Daw Thanda adalah salah satu pemandu wisata di sana.
“Ada lebih dari 3000 pemandu wisata yang punya izin. Dan sekarang mereka punya banyak masalah. Salah satunya adalah banyak sekali pemandu wisata liar yang terus melayani turis. Akibatnya, pemandu wisata resmi tak dapat pekerjaan.”
Burma punya banyak potensi.
Mulai dari kebudayaan yang kaya sampai alam yang masih belum terjamah.
Namun kurangnya transportasi di jalanan yang baik ikut mengurangi jumlah turis ke sana.
“Di negara bagian Chin di wilayah utara, seperti Hakha, Falam dan Danau Reed, tidak ada sistem transportasi yang komprehensif atau akomodasi memadai bagi turis. Tidak ada penerbangan harian menuju ke sana. Tapi sangat mungkin untuk memperbaiki keadaan.
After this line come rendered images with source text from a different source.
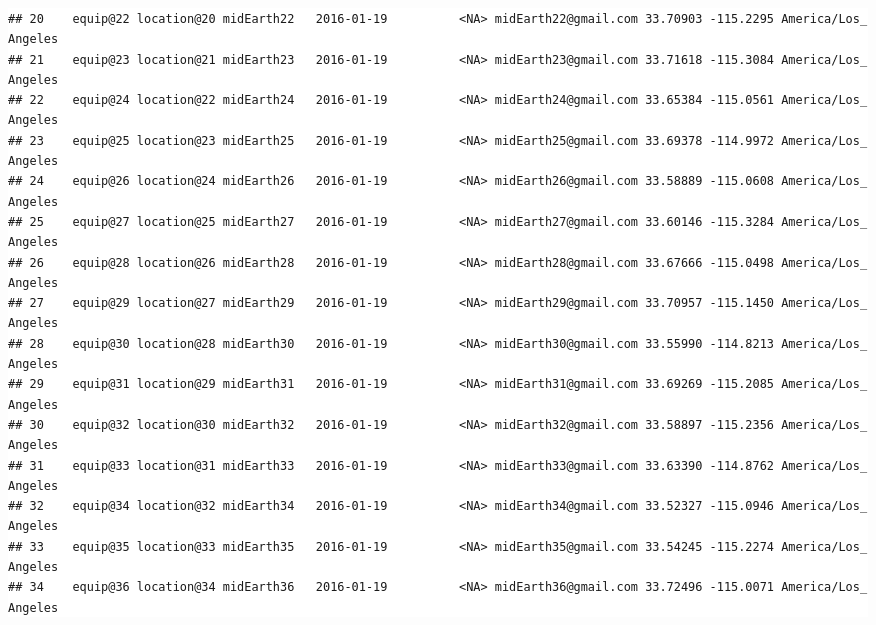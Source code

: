     ## 20    equip@22 location@20 midEarth22   2016-01-19          <NA> midEarth22@gmail.com 33.70903 -115.2295 America/Los_Angeles
    ## 21    equip@23 location@21 midEarth23   2016-01-19          <NA> midEarth23@gmail.com 33.71618 -115.3084 America/Los_Angeles
    ## 22    equip@24 location@22 midEarth24   2016-01-19          <NA> midEarth24@gmail.com 33.65384 -115.0561 America/Los_Angeles
    ## 23    equip@25 location@23 midEarth25   2016-01-19          <NA> midEarth25@gmail.com 33.69378 -114.9972 America/Los_Angeles
    ## 24    equip@26 location@24 midEarth26   2016-01-19          <NA> midEarth26@gmail.com 33.58889 -115.0608 America/Los_Angeles
    ## 25    equip@27 location@25 midEarth27   2016-01-19          <NA> midEarth27@gmail.com 33.60146 -115.3284 America/Los_Angeles
    ## 26    equip@28 location@26 midEarth28   2016-01-19          <NA> midEarth28@gmail.com 33.67666 -115.0498 America/Los_Angeles
    ## 27    equip@29 location@27 midEarth29   2016-01-19          <NA> midEarth29@gmail.com 33.70957 -115.1450 America/Los_Angeles
    ## 28    equip@30 location@28 midEarth30   2016-01-19          <NA> midEarth30@gmail.com 33.55990 -114.8213 America/Los_Angeles
    ## 29    equip@31 location@29 midEarth31   2016-01-19          <NA> midEarth31@gmail.com 33.69269 -115.2085 America/Los_Angeles
    ## 30    equip@32 location@30 midEarth32   2016-01-19          <NA> midEarth32@gmail.com 33.58897 -115.2356 America/Los_Angeles
    ## 31    equip@33 location@31 midEarth33   2016-01-19          <NA> midEarth33@gmail.com 33.63390 -114.8762 America/Los_Angeles
    ## 32    equip@34 location@32 midEarth34   2016-01-19          <NA> midEarth34@gmail.com 33.52327 -115.0946 America/Los_Angeles
    ## 33    equip@35 location@33 midEarth35   2016-01-19          <NA> midEarth35@gmail.com 33.54245 -115.2274 America/Los_Angeles
    ## 34    equip@36 location@34 midEarth36   2016-01-19          <NA> midEarth36@gmail.com 33.72496 -115.0071 America/Los_Angeles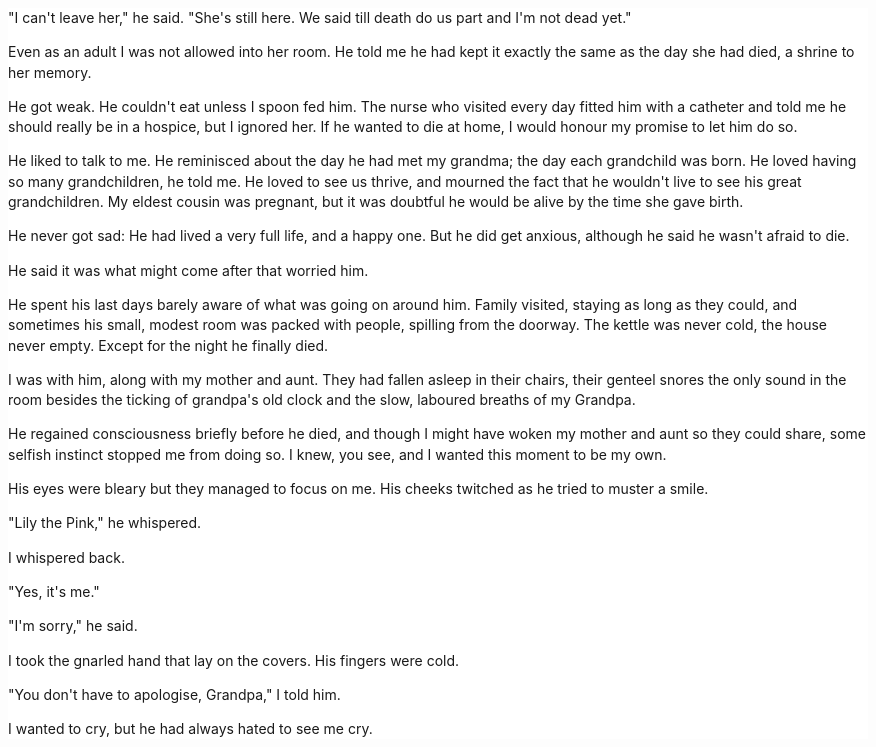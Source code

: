 "I can't leave her," he said. "She's still here. We said till death do us part and I'm not dead yet."


Even as an adult I was not allowed into her room. He told me he had kept it exactly the same as the day she had died, a shrine to her memory.



He got weak. He couldn't eat unless I spoon fed him. The nurse who visited every day fitted him with a catheter and told me he should really be in a hospice, but I ignored her. If he wanted to die at home, I would honour my promise to let him do so.


He liked to talk to me. He reminisced about the day he had met my grandma; the day each grandchild was born. He loved having so many grandchildren, he told me. He loved to see us thrive, and mourned the fact that he wouldn't live to see his great grandchildren. My eldest cousin was pregnant, but it was doubtful he would be alive by the time she gave birth.


He never got sad: He had lived a very full life, and a happy one. But he did get anxious, although he said he wasn't afraid to die.


He said it was what might come after that worried him.



He spent his last days barely aware of what was going on around him. Family visited, staying as long as they could, and sometimes his small, modest room was packed with people, spilling from the doorway. The kettle was never cold, the house never empty. Except for the night he finally died. 


I was with him, along with my mother and aunt. They had fallen asleep in their chairs, their genteel snores the only sound in the room besides the ticking of grandpa's old clock and the slow, laboured breaths of my Grandpa.


He regained consciousness briefly before he died, and though I might have woken my mother and aunt so they could share, some selfish instinct stopped me from doing so. I knew, you see, and I wanted this moment to be my own. 


His eyes were bleary but they managed to focus on me. His cheeks twitched as he tried to muster a smile. 


"Lily the Pink," he whispered.


I whispered back.


"Yes, it's me." 


"I'm sorry," he said.


I took the gnarled hand that lay on the covers. His fingers were cold. 


"You don't have to apologise, Grandpa," I told him.


I wanted to cry, but he had always hated to see me cry.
Misalnya mengembangkan wilayah Lembah dan Pegunungan Naga.”
Bulan Desember mendatang, Burma akan jadi tuan rumah SEA Games.
Ribuan tamu asing diperkirakan bakal datang.
Pemerintah berusaha meningkatkan kualitas hotel, telekomunikasi dan infrastruktur lainnya. Para pemilik hotel juga terus menggenjot kualitas di sektor ini.
SEA Games bakal menjadi tantangan terbesar bagi industri wisata Burma.